0

I'm trying to calculate a moving sum in Python based off days, however I don't have every date listed in my data frame. In the example below the cum sum should account for the fact that the 2021-01-03 date is missing from the data frame

import pandas as pd

df = pd.DataFrame({'date':['2021-01-01', '2021-01-02', '2021-01-04', '2021-01-05'],
                   'value':[1, 1, 1, 1]})

df_correct = pd.DataFrame({'date':['2021-01-01', '2021-01-02', '2021-01-04', '2021-01-05'],
                           'value':[1, 1, 1, 1],
                           '2_day_cum_sum':[1, 2, 1, 2]})

print(df_correct)

I know how to calculate a rolling sum using the rolling function from pandas, but I don't know how to account for the missing date.

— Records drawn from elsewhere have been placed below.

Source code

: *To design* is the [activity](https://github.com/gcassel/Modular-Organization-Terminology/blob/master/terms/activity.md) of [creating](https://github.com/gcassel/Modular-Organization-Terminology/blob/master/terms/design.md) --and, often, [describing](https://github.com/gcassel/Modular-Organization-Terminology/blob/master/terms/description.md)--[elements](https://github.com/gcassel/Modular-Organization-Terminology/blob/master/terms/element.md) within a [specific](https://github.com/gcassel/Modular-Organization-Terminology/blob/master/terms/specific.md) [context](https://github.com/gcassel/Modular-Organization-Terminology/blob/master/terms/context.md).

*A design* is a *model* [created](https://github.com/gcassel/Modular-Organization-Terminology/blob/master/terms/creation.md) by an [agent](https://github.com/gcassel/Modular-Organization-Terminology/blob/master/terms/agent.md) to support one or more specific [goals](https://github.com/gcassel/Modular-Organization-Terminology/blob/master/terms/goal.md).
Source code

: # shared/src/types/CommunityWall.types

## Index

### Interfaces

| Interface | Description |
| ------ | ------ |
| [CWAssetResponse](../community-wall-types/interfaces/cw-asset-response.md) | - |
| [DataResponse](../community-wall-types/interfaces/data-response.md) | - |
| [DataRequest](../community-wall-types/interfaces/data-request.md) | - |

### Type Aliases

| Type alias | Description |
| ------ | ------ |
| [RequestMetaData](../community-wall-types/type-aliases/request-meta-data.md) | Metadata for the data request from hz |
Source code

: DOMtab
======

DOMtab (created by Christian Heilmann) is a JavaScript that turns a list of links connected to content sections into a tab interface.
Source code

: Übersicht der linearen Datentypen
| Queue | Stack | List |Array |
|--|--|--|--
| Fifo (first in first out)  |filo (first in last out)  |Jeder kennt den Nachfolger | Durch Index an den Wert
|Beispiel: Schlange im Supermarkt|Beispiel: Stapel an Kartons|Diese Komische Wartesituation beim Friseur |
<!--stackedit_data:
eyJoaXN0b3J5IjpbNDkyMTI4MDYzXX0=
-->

My current vision is to create a data frame that has every combination of date and other variables (not in this basic example), and then merge the active data set to that, so I can effectively use the rolling function from pandas. However, I feel like there is a better approach that exists. Any thoughts?

mf17
  • 91
  • 6
  • Perhaps you could interpolate the values? Not sure how that affects your results though. – Jeppe Sep 16 '21 at 05:49

1 Answers1

1

I know you mentioned about the rolling function, not sure if you know that you could specify a date window in the rolling function.. Let's try:

# ensure date is in right format
df['date'] = pd.to_datetime(df.date)

# set date as index
df = df.set_index('date')

# rolling sum with 2 days as window
df['2_day_cum_sum'] = df['value'].rolling('2d').sum()

# reset index
df = df.reset_index()

I'm able to get your expected output and I think this suffices for your use, unless you'd like to input a different value for when the date is missing - e.g. set value as 5 if date is missing. If that is so then we'll need a different solution

kelvt
  • 949
  • 6
  • 16